Les XIIe au XIIIe siècles constituent pour la chevalerie de Bretagne, sans doute plus que pour tout autre, un grand moment de passage. Elle doit choisir entre deux dynasties royales, entre les Plantagenêts
et les Capétiens, entre deux monarchies féodales, l'une plus fédéraliste, l'autre plus centralisatrice, entre deux modes de vie, la première plus maritime, plus ouverte au monde et la seconde plus continentale et plus resserrée. Ayant participé activement à la conquête de l'Angleterre par Guillaume le Conquérant au XIe siècle, ayant permis à son fils Henri Ier Beauclerc de créer au début XIIe siècle un royaume anglo-normand, la chevalerie bretonne est extrêmement influente dans l'Occident chrétien. Henri II Plantagenêt, héritier de ces rois et fondateur d'un immense empire maritime, ne s'y trompe pas et fait tout pour que les Plantagenêts disposent de la puissance militaire bretonne.

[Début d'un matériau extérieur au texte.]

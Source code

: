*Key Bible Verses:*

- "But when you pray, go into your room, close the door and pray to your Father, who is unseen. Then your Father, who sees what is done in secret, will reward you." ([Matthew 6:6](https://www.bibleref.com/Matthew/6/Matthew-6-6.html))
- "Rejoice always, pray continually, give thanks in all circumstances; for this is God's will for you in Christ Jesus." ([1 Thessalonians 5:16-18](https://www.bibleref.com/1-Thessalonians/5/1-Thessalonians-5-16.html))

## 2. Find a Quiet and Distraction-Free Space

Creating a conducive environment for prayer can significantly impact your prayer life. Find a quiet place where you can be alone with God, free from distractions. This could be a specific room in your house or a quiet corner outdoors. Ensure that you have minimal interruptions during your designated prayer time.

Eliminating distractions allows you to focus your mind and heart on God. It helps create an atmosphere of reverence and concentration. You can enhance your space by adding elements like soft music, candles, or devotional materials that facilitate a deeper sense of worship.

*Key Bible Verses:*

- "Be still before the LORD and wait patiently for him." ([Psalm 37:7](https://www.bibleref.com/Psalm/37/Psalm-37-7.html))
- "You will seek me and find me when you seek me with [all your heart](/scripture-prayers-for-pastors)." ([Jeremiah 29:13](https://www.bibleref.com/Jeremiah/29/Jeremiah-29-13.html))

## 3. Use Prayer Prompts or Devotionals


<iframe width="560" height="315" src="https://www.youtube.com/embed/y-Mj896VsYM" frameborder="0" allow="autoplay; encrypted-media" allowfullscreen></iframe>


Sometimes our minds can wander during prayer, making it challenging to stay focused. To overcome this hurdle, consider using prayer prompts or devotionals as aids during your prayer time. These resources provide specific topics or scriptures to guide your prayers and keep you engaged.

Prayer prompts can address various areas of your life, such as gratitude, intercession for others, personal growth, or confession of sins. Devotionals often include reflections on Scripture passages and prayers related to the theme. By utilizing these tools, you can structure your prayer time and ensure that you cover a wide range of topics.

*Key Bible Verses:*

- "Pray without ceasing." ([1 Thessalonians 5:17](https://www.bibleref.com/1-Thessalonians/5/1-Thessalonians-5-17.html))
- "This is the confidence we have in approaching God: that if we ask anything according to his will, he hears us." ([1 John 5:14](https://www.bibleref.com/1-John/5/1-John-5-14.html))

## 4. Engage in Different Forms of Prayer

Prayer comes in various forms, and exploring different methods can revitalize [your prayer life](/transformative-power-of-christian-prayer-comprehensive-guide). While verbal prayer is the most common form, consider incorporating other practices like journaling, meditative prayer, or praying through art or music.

Mais cette chevalerie ne pardonne pas les erreurs du roi Jean sans Terre, et joue un rôle majeur dans l'effondrement de cet empire. Toutefois, un malentendu s'installe : pour elle, son alliance avec l'adversaire des Plantagenêts, le roi capétien de France, Philippe Auguste, ne peut durer, opinion que ne partage bien sûr pas ce roi qui installe sur le trône de Bretagne son proche cousin, Pierre de Dreux. Pour la chevalerie alors maîtresse de la Bretagne, cette présence capétienne signifie non seulement la perte de ses biens et de ses liens avec l'Angleterre, mais encore la fin d'une relative autonomie. Pendant toute la
première moitié du XIIIe siècle, elle manifestera souvent les armes à la main son mécontentement et son opposition. Victorieuse contre Pierre de Dreux à l'issue de la guerre civile de 1230-1235, mais poussée par les mutations politiques, sociales et économiques, elle finit par trouver un compromis en 1260 avec le très riche duc de Bretagne, Jean Ier le Roux.